Part II introduces the message bus — the most impactful pattern in the book, in my opinion. Here is the flow:

  1. A command arrives (e.g., Allocate(order_id, sku, qty))
  2. The bus finds the handler (allocate_handler)
  3. The handler calls domain logic, which emits events (Allocated, OutOfStock)
  4. The bus collects those events and routes them to event handlers (e.g., send_email_on_allocated)
  5. Those handlers may emit new events, and the loop continues

Django Dev: So my allocation function doesn't send emails directly?

Architect: Correct. The allocation function just allocates. If sending an email fails, the allocation succeeded — the email is a side effect. The domain stays pure. You can test the email handler separately. You can add or remove handlers without touching the domain model.

Django Dev: But the bus is in-process. What if an event handler crashes?
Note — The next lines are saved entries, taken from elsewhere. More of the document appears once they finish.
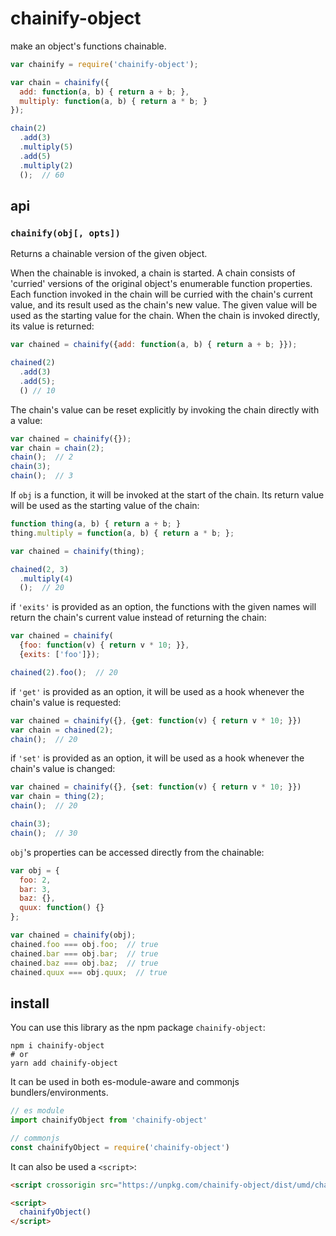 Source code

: # chainify-object

make an object's functions chainable.


```javascript
var chainify = require('chainify-object');

var chain = chainify({
  add: function(a, b) { return a + b; },
  multiply: function(a, b) { return a * b; }
});

chain(2)
  .add(3)
  .multiply(5)
  .add(5)
  .multiply(2)
  ();  // 60
```


## api


### `chainify(obj[, opts])`

Returns a chainable version of the given object.

When the chainable is invoked, a chain is started. A chain consists of 'curried' versions of the original object's enumerable function properties. Each function invoked in the chain will be curried with the chain's current value, and its result used as the chain's new value. The given value will be used as the starting value for the chain. When the chain is invoked directly, its value is returned:


```javascript
var chained = chainify({add: function(a, b) { return a + b; }});

chained(2)
  .add(3)
  .add(5);
  () // 10
```

The chain's value can be reset explicitly by invoking the chain directly with a value:

```javascript
var chained = chainify({});
var chain = chain(2);
chain();  // 2
chain(3);
chain();  // 3
```

If `obj` is a function, it will be invoked at the start of the chain. Its return value will be used as the starting value of the chain:


```javascript
function thing(a, b) { return a + b; }
thing.multiply = function(a, b) { return a * b; };

var chained = chainify(thing);

chained(2, 3)
  .multiply(4)
  ();  // 20
```

if `'exits'` is provided as an option, the functions with the given names will return the chain's current value instead of returning the chain:

```javascript
var chained = chainify(
  {foo: function(v) { return v * 10; }},
  {exits: ['foo']});

chained(2).foo();  // 20
```

if `'get'` is provided as an option, it will be used as a hook whenever the chain's value is requested:

```javascript
var chained = chainify({}, {get: function(v) { return v * 10; }})
var chain = chained(2);
chain();  // 20
```

if `'set'` is provided as an option, it will be used as a hook whenever the chain's value is changed:

```javascript
var chained = chainify({}, {set: function(v) { return v * 10; }})
var chain = thing(2);
chain();  // 20

chain(3);
chain();  // 30
```

`obj`'s properties can be accessed directly from the chainable:

```javascript
var obj = {
  foo: 2,
  bar: 3,
  baz: {},
  quux: function() {}
};

var chained = chainify(obj);
chained.foo === obj.foo;  // true
chained.bar === obj.bar;  // true
chained.baz === obj.baz;  // true
chained.quux === obj.quux;  // true
```

## install

You can use this library as the npm package `chainify-object`:

```
npm i chainify-object
# or
yarn add chainify-object
```

It can be used in both es-module-aware and commonjs bundlers/environments.

```js
// es module
import chainifyObject from 'chainify-object'

// commonjs
const chainifyObject = require('chainify-object')
```

It can also be used a `<script>`:

```html
<script crossorigin src="https://unpkg.com/chainify-object/dist/umd/chainify-object.js"></script>

<script>
  chainifyObject()
</script>
```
Architect: That's the book's biggest limitation. In production, you would persist events to a database (outbox pattern) and use a message broker (Redis, RabbitMQ, Kafka) to guarantee delivery. The book keeps it in-process for simplicity. It flags this as a known limitation. Part II is titled "Event-Driven Architecture" but it is really "event-driven within a single process." Distributed event driven is a different book.
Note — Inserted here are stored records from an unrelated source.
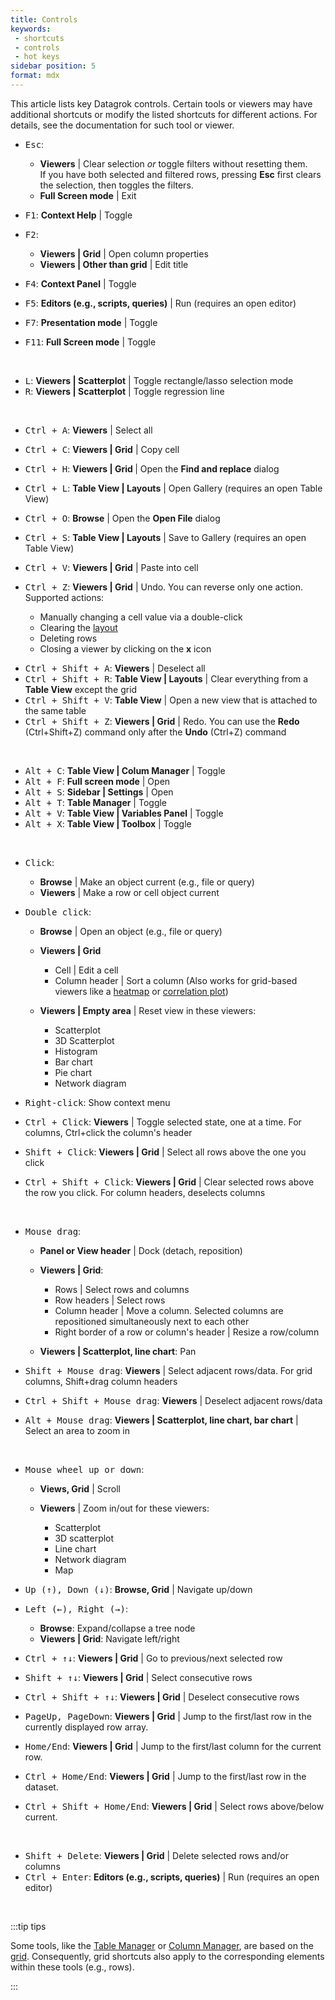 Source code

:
 ```yaml
---
title: Controls
keywords:
 - shortcuts
 - controls
 - hot keys
sidebar position: 5
format: mdx
---
```


This article lists key Datagrok controls. Certain tools
or viewers may have additional shortcuts or modify the listed shortcuts for
different actions. For details, see the documentation for such tool or viewer.

* <kbd>Esc</kbd>:

    * **Viewers** | Clear selection _or_ toggle filters without resetting them. <br/> If
    you have both selected and filtered rows, pressing **Esc** first clears the
    selection, then toggles the filters.
     * **Full Screen mode** | Exit 


* <kbd>F1</kbd>: <b>Context Help</b> | Toggle
* <kbd>F2</kbd>: 

  * <b>Viewers | Grid</b> | Open column properties
  * <b>Viewers | Other than grid</b> | Edit title

* <kbd>F4</kbd>: <b>Context Panel</b> | Toggle
* <kbd>F5</kbd>: <b>Editors (e.g., scripts, queries)</b> | Run (requires an open editor)
* <kbd>F7</kbd>: <b>Presentation mode</b> | Toggle
* <kbd>F11</kbd>: <b>Full Screen mode</b> | Toggle  

<!-- Unassigned:
* <kbd>F6</kbd>: --
* <kbd>F3</kbd>: --
* <kbd>F8</kbd>: --
* <kbd>F9</kbd>: --
* <kbd>F10</kbd>: --
-->
<br/>

* <kbd>L</kbd>: <b>Viewers | Scatterplot</b> | Toggle rectangle/lasso selection mode
* <kbd>R</kbd>: <b>Viewers | Scatterplot</b> | Toggle regression line

<br/>

* <kbd>Ctrl + A</kbd>: <b>Viewers</b> | Select all
* <kbd>Ctrl + C</kbd>: <b>Viewers | Grid</b> | Copy cell
* <kbd>Ctrl + H</kbd>: <b>Viewers | Grid </b>| Open the <b>Find and replace</b> dialog 
* <kbd>Ctrl + L</kbd>: <b>Table View | Layouts</b> | Open Gallery (requires an open Table View)
* <kbd>Ctrl + O</kbd>: <b>Browse</b> | Open the <b>Open File</b> dialog
* <kbd>Ctrl + S</kbd>: <b>Table View | Layouts</b> | Save to Gallery (requires an open Table View)
* <kbd>Ctrl + V</kbd>: <b>Viewers | Grid</b> | Paste into cell
* <kbd>Ctrl + Z</kbd>: <b>Viewers | Grid</b> | Undo. You can reverse only one action. Supported actions:

   * Manually changing a cell value via a double-click
   * Clearing the [layout](../../visualize/view-layout.md)
   * Deleting rows
   * Closing a viewer by clicking on the **x** icon
 
<!--
* <kbd>Ctrl + J</kbd>: Viewers | Grid | Undo. You can reverse only one action.
-->

* <kbd>Ctrl + Shift + A</kbd>: <b>Viewers</b> | Deselect all
* <kbd>Ctrl + Shift + R</kbd>: <b>Table View | Layouts</b> | Clear everything from a **Table View** except the grid
* <kbd>Ctrl + Shift + V</kbd>: <b>Table View</b> | Open a new view that is attached to the same table
* <kbd>Ctrl + Shift + Z</kbd>: <b>Viewers | Grid</b> | Redo. You can use the <b>Redo</b> (Ctrl+Shift+Z) command only after the <b>Undo</b> (Ctrl+Z) command

<br/>

* <kbd>Alt + C</kbd>: <b>Table View | Colum Manager</b> | Toggle
* <kbd>Alt + F</kbd>: <b>Full screen mode</b> | Open
* <kbd>Alt + S</kbd>: <b>Sidebar | Settings</b> | Open
* <kbd>Alt + T</kbd>: <b>Table Manager</b> | Toggle
* <kbd>Alt + V</kbd>: <b>Table View | Variables Panel</b> | Toggle
* <kbd>Alt + X</kbd>: <b>Table View | Toolbox</b> | Toggle

<!--
* Alt + Q: Search commands       Not working now
* Alt + I: Tools | Inspector | Open

TBD: Add Alt+ I +R/C to add new row or column 
-->

<br/>

* <kbd>Click</kbd>:

   * **Browse** | Make an object current (e.g., file or query)
   * **Viewers** | Make a row or cell object current 

* <kbd>Double click</kbd>: 

   * **Browse** | Open an object (e.g., file or query)
   * **Viewers | Grid** 
     * Cell | Edit a cell
     * Column header | Sort a column (Also works for grid-based viewers like a [heatmap](../../visualize/viewers/heat-map.md) or [correlation plot](../../visualize//viewers/correlation-plot.md))
   * **Viewers | Empty area** | Reset view in these viewers: 
   
     * Scatterplot
     * 3D Scatterplot
     * Histogram
     * Bar chart
     * Pie chart
     * Network diagram

* <kbd>Right-click</kbd>: Show context menu
* <kbd>Ctrl + Click</kbd>: <b>Viewers</b> | Toggle selected state, one at a time. For columns, Ctrl+click the column's header
* <kbd>Shift + Click</kbd>: <b>Viewers | Grid</b> | Select all rows above the one you click
* <kbd>Ctrl + Shift + Click</kbd>: <b>Viewers | Grid</b> | Clear selected rows above the row you click. For column headers, deselects columns

<br/>

* <kbd>Mouse drag</kbd>:

  * <b>Panel or View header</b> | Dock (detach, reposition)
  * <b>Viewers | Grid</b>:

    * Rows | Select rows and columns
    * Row headers | Select rows
    * Column header | Move a column. Selected columns
  are repositioned simultaneously next to each other
    * Right border of a row or column's header | Resize a row/column
  
  * <b>Viewers | Scatterplot, line chart</b>: Pan

* <kbd>Shift + Mouse drag</kbd>: <b>Viewers</b> | Select adjacent rows/data. For grid columns, Shift+drag column headers
* <kbd>Ctrl + Shift + Mouse drag</kbd>: <b>Viewers</b> | Deselect adjacent rows/data 
* <kbd>Alt + Mouse drag</kbd>: <b>Viewers | Scatterplot, line chart, bar chart</b> | Select an area to zoom in

<!--  
* <kbd>Ctrl + Shift + Mouse drag</kbd>: <b>Table Manager, Viewers (grid, scatterplot)</b> | ??? not working?
-->

<br/>

* <kbd>Mouse wheel up or down</kbd>:

  * <b>Views, Grid</b> | Scroll
  * <b>Viewers</b> | Zoom in/out for these viewers:
    
     * Scatterplot
     * 3D scatterplot
     * Line chart
     * Network diagram
     * Map


* <kbd>Up (↑), Down (↓)</kbd>: <b>Browse, Grid</b> | Navigate up/down
* <kbd>Left (←), Right (→)</kbd>:

  * <b>Browse</b>: Expand/collapse a tree node
  * <b>Viewers | Grid</b>: Navigate left/right

* <kbd>Ctrl + ↑↓</kbd>: <b>Viewers | Grid</b> | Go to previous/next selected row
* <kbd>Shift + ↑↓</kbd>: <b>Viewers | Grid</b> | Select consecutive rows
* <kbd>Ctrl + Shift + ↑↓</kbd>: <b>Viewers | Grid</b> | Deselect consecutive rows
* <kbd>PageUp, PageDown</kbd>: <b>Viewers | Grid</b> | Jump to the first/last row in the currently displayed row array. 
* <kbd>Home/End</kbd>: <b>Viewers | Grid</b> | Jump to the first/last column for the current row.
* <kbd>Ctrl + Home/End</kbd>: <b>Viewers | Grid</b> | Jump to the first/last row in the dataset.
* <kbd>Ctrl + Shift + Home/End</kbd>: <b>Viewers | Grid</b> | Select rows above/below current.

<br/>

* <kbd>Shift + Delete</kbd>: <b>Viewers | Grid</b> | Delete selected rows and/or columns
* <kbd>Ctrl + Enter</kbd>: <b>Editors (e.g., scripts, queries)</b> | Run (requires an open editor)

<br/>

:::tip tips

Some tools, like the [Table Manager](panels/table-manager.md) or 
[Column Manager](panels/column-manager.md), are based on the
[grid](../../visualize/viewers/grid.md). Consequently, grid shortcuts 
also apply to the corresponding elements within these tools (e.g., rows).

:::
CQRS: Separating Reads from Writes

The CQRS chapter is short but important. The key insight: your domain model is optimized for enforcing business invariants during writes. It is often terrible for reads. The read side should be simple:

def allocations_view(database, sku):
    return database.execute(
        "SELECT batch_ref, sku, qty "
        "FROM allocations_view "
        "WHERE sku = :sku",
        dict(sku=sku),
    )

Architect: A direct SQL query. No aggregates, no events, no UoW. Just data. The read model is updated by an event handler that runs after the write model commits.

Django Dev: This sounds like eventual consistency. The user writes something and the read side might not see it immediately.

Architect: Exactly. And that is the trade-off. CQRS buys you performance and simplicity on the read side but costs you immediate consistency. You apply it only when the read side truly benefits. The book recommends you start without CQRS and refactor to it when the pain of mixing reads and writes exceeds the pain of eventual consistency.


The Verdict

Django Dev: I came in skeptical. A lot of this feels like unnecessary abstraction if you are happy with Django's ORM. But I can see the value for complex domains. The repository pattern alone is worth the price if you care about fast unit tests.

Architect: I've been using these patterns in production — at companies much smaller than MADE.com — and they pay for themselves the first time you need to change the database or add a new integration. The book is not for simple CRUD apps. But if your domain has real business rules, the small upfront cost of these abstractions is repaid many times over.

The book's greatest achievement is proving that Python can do DDD without Java-level ceremony. Protocols, context managers, and simple dicts as handler registries — this is Pythonic architecture, not translated architecture.

Django Dev: One concern: the book teaches you how to build the architecture, but it doesn't teach you when to stop adding patterns. Every Python developer who reads this will want to add a message bus to their To-Do app.

Architect: That's fair. The authors address this in chapter 11: "don't do DDD if you don't need it." The patterns exist to solve specific problems — slow tests, tangled side effects, implicit transactions. If you don't have those problems, don't apply the pattern. Architecture is debt, even good architecture. Incur it only when the return is clear.


Final Thoughts

Architecture Patterns with Python is the best book I have read on applying DDD and hexagonal architecture to Python. It is not a comprehensive guide to distributed systems, event sourcing, or CQRS at scale. But it is the book every intermediate Python developer should read before building their second nontrivial application.

The patterns survive framework changes. The test-first approach builds genuine confidence. And the code on cosmicpython.com will still be relevant long after the next Django or FastAPI version arrives.

This has been a BookAtlas narration of Architecture Patterns with Python by Harry Percival and Bob Gregory. Thanks for listening.